Opencv detect quadrilateral in Python

Question

I am using Python 2.7 and OpenCV 3.0. I am doing a project to detecting the car license plate.

I am now checking the number of vertex of the contours. If there are 4 vertex(number of elements in approx), then it is more likely to be a rectangle/ parallelogram/ quadrilateral .

(cnts, _) = cv2.findContours(edged.copy(), cv2.RETR_LIST, cv2.CHAIN_APPROX_SIMPLE)
cnts=sorted(cnts, key = cv2.contourArea, reverse = True)[:10]

# loop over our contours
for c in cnts:
    peri = cv2.arcLength(c, True)
    approx = cv2.approxPolyDP(c, 0.02 * peri, True)
    if len(approx) == 4 and ratio(approx):
        cv2.drawContours(image, [approx], -1, (0,255,0), 3)

And I got two quadrilaterals with array.

However, you can see, there is an irregular polygon.
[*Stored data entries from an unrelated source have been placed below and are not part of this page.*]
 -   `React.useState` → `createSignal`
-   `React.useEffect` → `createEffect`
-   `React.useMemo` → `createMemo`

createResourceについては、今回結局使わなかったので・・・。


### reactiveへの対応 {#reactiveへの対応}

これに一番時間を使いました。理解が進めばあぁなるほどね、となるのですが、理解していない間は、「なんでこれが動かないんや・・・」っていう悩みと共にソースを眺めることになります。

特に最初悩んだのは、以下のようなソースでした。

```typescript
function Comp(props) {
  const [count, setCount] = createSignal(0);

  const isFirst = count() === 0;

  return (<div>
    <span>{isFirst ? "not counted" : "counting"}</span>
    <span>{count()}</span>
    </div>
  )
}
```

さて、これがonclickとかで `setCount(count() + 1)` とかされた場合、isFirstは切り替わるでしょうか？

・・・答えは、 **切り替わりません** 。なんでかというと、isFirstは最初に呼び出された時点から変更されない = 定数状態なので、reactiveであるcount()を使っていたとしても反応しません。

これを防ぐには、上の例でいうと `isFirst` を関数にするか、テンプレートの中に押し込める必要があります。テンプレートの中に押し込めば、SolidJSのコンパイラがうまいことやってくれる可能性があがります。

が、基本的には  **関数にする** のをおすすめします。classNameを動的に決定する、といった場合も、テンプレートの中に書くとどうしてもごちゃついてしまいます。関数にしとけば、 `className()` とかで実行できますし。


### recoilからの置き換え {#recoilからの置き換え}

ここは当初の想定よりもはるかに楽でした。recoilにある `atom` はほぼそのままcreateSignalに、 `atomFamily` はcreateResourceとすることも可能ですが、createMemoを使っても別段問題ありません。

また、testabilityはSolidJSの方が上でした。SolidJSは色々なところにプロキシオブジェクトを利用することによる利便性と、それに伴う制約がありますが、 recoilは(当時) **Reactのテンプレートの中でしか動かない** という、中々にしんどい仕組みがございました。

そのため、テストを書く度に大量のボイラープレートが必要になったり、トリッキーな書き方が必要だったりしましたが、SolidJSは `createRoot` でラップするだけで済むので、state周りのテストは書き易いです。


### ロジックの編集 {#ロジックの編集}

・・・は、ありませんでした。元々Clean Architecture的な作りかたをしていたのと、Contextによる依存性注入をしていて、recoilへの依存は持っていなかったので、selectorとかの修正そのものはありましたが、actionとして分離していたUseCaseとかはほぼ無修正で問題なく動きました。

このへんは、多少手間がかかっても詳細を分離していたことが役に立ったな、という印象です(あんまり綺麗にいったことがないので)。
This is the array:

[[[209 198]]

 [[466  94]]

 [[259 153]]

 [[247   1]]]

I am asking for how can I omitted the irregular quadrilateral. Thank you

Answer 1

Note: If you know how many sides your polynomial is supposed to have, for example if you are looking for convex quadrilaterals in an image, then you only need call:

hull = cv2.convexHull(approx, returnPoints = False)

And then you only need to check that the len(hull) == num_expected_sides, in the quadrilateral case:

len(cv2.convexHull(approx, returnPoints = False)) == 4

Answer 2

As suggested by https://stackoverflow.com/users/4606294/user89161 in his comment Opencv detect quadrilateral in Python maybe you can add a test on your approx, something like:

hull = cv2.convexHull(approx,returnPoints = False)
defects = cv2.convexityDefects(approx,hull)

sum_of_defects=0
for i in range(defects.shape[0]):
    s,e,f,d = defects[i,0]
    sum_of_defects=sum_of_defects+d

if sum_of_defects <= threshold:
    print "approx is convex"
else:
    print "approx is not convex"

and you have to properly choose threshold, I will start with threshold=3 or something like that. Theoretically threshold should be zero.